Microsoft Office für 1,89 Euro: Vorsicht vor Betrugsmasche bei Amazon!

Wie das IT-Nachrichtenportal Golem berichtet, versuchen Betrüger momentan, mit dem Trick einer Rücküberweisung für einen Softwarekauf an Geld zu gelangen.

Dabei lässt die Firma JP Trading Enterprises derzeit Kunden abmahnen, welche bei diesem Händler über den Amazon-Marketplace Software erworben haben. Anwalt24.de berichtet, dass die Abmahnungen über die bayrische Rechtsanwaltskanzlei Juslegal verschickt werden.
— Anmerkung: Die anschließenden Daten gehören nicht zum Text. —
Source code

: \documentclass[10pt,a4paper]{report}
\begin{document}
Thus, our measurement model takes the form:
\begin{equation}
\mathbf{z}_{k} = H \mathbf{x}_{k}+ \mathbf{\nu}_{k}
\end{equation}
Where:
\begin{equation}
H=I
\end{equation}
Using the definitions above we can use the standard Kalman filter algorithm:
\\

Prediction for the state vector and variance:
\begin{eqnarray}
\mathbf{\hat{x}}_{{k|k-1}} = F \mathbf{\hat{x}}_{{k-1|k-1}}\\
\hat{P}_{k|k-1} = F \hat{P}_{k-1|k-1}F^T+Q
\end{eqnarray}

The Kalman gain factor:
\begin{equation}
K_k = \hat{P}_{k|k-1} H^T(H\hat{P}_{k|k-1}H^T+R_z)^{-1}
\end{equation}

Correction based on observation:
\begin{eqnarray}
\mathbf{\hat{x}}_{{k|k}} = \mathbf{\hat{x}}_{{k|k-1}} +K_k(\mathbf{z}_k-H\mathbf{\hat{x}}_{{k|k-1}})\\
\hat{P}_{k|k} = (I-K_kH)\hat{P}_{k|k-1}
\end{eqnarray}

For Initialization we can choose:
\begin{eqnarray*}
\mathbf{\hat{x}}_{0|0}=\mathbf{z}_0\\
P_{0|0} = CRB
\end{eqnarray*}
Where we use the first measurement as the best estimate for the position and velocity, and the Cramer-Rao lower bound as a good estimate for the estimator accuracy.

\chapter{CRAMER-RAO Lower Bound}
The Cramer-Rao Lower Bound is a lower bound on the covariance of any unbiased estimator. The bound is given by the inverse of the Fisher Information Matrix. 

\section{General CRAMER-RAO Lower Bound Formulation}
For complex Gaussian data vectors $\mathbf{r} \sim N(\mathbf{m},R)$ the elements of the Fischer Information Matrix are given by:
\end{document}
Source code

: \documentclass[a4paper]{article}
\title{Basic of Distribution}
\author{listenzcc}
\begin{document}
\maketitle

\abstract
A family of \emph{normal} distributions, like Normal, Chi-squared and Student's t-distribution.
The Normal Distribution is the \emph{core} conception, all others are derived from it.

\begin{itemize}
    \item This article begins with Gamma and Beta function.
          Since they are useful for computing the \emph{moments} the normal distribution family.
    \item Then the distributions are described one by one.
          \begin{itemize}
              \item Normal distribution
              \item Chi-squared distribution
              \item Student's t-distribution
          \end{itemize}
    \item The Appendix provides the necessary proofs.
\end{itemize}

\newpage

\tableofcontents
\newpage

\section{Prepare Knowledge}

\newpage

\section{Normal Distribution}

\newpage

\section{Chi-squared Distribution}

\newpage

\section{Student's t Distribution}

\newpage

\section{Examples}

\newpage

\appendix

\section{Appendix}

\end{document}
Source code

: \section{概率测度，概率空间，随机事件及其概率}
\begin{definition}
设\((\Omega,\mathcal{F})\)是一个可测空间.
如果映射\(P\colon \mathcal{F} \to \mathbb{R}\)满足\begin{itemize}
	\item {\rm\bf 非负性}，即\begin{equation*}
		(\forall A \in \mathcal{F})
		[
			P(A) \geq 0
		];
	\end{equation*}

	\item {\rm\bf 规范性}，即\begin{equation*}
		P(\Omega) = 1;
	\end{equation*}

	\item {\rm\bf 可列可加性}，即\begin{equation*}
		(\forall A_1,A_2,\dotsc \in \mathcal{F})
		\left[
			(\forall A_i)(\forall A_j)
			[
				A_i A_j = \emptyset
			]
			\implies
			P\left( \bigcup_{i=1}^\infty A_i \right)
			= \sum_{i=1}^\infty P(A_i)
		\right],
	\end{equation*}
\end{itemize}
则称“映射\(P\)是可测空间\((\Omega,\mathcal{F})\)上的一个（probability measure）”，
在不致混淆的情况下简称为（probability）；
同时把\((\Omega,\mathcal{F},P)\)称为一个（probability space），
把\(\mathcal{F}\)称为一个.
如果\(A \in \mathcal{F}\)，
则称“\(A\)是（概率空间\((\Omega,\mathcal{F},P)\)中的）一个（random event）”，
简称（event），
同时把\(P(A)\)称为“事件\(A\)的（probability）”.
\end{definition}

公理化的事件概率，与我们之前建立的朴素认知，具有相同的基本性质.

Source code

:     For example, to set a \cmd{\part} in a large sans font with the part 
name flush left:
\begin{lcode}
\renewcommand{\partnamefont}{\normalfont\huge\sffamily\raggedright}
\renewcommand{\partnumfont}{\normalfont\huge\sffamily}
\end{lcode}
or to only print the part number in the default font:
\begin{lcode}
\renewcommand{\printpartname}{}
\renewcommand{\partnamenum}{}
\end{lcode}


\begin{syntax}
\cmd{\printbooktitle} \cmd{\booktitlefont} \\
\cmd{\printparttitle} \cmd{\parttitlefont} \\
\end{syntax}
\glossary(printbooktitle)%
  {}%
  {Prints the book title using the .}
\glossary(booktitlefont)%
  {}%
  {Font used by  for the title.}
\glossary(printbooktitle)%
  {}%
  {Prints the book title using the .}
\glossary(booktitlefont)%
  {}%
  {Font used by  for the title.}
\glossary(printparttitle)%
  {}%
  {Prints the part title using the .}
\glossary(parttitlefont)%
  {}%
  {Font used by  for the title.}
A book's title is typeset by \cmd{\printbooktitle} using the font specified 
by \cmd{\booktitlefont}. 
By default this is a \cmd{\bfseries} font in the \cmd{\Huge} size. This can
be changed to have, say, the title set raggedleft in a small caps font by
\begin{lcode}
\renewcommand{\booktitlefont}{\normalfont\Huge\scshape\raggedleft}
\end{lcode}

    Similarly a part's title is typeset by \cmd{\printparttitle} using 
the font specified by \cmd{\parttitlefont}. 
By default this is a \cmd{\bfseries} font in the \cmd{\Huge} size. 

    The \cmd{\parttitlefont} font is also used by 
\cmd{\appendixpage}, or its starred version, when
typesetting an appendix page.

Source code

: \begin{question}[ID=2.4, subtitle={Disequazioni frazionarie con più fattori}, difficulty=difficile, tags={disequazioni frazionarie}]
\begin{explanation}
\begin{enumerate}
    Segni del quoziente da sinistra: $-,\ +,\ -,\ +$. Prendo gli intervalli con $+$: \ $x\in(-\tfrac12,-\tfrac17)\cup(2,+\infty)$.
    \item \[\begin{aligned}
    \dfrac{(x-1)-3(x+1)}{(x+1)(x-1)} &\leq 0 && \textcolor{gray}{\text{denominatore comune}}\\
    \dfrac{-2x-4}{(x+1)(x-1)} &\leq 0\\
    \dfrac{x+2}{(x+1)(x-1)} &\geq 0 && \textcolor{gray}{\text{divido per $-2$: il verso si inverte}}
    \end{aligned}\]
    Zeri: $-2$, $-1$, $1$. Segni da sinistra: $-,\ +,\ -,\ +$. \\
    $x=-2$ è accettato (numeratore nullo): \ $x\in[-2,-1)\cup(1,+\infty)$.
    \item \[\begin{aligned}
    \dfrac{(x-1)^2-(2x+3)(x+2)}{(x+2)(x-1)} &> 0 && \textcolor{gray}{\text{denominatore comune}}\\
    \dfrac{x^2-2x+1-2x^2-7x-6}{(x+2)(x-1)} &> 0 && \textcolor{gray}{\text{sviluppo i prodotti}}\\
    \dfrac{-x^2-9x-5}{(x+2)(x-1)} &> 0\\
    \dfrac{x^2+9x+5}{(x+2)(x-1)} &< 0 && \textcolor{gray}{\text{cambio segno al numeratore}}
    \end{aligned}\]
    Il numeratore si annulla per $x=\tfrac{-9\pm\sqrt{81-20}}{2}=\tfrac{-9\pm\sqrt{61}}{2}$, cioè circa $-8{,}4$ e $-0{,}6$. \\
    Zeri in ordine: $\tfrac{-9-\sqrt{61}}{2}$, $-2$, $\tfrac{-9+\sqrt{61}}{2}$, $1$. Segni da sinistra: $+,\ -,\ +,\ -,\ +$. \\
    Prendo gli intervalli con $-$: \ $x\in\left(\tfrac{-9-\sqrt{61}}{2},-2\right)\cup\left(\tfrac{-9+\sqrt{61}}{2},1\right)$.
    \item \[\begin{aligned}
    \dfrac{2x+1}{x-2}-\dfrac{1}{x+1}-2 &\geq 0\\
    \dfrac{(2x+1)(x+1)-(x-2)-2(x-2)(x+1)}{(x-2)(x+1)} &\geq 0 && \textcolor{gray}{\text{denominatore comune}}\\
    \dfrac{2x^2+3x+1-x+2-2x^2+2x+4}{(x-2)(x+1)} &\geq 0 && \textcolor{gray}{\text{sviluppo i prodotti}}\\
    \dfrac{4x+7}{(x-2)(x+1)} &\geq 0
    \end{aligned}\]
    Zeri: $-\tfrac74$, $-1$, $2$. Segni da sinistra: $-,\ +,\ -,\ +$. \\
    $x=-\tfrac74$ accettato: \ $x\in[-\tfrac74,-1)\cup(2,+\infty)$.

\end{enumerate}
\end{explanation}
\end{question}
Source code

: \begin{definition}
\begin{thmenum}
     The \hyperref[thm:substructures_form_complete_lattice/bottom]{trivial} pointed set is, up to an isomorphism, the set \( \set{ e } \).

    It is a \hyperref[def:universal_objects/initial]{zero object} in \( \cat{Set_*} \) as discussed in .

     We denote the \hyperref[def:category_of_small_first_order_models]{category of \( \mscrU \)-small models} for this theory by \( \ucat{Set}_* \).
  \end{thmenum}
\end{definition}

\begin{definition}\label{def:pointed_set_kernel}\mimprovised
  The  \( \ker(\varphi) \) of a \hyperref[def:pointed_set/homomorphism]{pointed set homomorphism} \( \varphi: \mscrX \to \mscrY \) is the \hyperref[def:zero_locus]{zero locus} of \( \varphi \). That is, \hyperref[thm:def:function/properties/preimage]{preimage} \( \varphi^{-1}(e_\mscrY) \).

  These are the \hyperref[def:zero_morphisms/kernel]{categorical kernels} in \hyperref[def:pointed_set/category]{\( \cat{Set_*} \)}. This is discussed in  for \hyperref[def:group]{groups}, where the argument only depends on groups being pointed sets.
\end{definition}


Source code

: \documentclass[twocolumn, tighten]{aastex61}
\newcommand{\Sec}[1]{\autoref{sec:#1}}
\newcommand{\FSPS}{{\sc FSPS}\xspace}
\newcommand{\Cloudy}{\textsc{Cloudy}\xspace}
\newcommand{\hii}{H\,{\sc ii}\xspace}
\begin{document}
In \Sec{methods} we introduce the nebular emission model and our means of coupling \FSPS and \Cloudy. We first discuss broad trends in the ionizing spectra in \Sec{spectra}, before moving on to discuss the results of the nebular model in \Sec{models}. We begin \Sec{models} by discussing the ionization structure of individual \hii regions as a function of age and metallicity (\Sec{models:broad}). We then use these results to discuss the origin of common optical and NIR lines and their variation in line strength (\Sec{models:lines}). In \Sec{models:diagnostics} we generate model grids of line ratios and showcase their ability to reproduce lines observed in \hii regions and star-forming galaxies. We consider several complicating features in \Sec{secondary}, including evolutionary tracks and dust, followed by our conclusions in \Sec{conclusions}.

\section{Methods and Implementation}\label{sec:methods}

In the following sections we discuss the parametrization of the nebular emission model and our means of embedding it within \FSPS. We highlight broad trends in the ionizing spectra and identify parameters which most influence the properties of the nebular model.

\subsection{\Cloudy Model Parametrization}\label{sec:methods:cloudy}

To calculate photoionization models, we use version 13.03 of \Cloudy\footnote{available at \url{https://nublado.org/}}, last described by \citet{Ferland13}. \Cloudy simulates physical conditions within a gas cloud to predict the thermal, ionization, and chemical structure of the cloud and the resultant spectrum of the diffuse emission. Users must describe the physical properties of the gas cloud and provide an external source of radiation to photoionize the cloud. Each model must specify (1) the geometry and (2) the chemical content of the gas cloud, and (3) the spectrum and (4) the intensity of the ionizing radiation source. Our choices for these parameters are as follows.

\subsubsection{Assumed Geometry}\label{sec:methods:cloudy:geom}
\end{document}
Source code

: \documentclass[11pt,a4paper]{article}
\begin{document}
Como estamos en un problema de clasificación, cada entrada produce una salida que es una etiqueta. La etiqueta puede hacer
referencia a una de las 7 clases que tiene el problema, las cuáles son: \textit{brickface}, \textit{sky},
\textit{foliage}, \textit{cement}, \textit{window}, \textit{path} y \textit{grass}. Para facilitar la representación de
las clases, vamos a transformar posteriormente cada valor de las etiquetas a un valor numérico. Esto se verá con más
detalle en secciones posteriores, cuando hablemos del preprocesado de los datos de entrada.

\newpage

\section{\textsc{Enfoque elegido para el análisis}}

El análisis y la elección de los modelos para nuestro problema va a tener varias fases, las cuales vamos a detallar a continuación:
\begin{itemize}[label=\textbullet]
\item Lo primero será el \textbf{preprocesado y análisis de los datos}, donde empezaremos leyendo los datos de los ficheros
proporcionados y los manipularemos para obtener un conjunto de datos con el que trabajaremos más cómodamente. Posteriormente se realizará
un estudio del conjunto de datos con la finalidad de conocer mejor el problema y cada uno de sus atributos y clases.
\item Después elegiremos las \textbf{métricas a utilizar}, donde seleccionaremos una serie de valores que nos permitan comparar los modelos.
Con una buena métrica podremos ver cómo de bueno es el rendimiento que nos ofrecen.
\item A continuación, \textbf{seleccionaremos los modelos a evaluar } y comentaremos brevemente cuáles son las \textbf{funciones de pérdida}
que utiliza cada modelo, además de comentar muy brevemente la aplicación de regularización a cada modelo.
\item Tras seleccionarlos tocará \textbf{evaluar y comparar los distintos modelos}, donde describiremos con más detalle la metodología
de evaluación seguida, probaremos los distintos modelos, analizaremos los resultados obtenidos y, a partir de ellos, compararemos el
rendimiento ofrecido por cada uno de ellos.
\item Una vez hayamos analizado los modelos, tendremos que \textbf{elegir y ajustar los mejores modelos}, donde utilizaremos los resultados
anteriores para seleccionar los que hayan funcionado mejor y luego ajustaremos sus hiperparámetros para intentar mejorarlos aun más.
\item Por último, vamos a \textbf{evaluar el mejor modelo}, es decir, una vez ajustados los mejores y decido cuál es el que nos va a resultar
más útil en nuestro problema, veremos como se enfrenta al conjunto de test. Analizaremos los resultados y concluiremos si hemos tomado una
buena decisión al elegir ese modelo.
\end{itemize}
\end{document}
Rechtssichere Office-Lizenzen für unter 2 Euro bleiben ein Traum

Gegenüber Golem berichtete ein Leser, dass der Betrag in Höhe von 1,89 Euro im April 2019 von Amazon zurücküberwiesen wurde – ohne Erklärung. Viele der Betroffenen erhielten am 23. Juli 2019 eine Inkasso-Abmahnung von Juslegal, die Zahlungsaufforderung über 85 Euro solle innerhalb von fünf Tagen beglichen werden – sonst würden rechtliche Schritte eingeleitet. Auch Kunden, die den Betrag von 1,89 Euro erneut überwiesen hatten, erhielten die Abmahnung. Für den Betrag von 1,89 Euro wurden unter anderem Microsoft Office-Lizenzen erworben – bei einem solch verlockenden Preis sollte man bereits skeptisch werden, um eine ordentliche Lizenz wird es sich wohl kaum handeln. Erfahren Sie in unserem Blogbeitrag, warum es für unter zwei Euro keine rechtssicheren Lizenzen geben kann!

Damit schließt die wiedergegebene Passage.